▶ _Your task_
Tally every line of the material where "textbf" occurs, then write the total by itself.

··· Source data

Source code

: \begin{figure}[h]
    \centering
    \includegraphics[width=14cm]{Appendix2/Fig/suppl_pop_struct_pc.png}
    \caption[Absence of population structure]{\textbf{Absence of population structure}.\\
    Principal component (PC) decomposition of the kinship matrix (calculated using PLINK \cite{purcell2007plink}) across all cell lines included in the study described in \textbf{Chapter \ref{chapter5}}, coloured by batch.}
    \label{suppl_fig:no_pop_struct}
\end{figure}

······

▶ _Exercise result_
2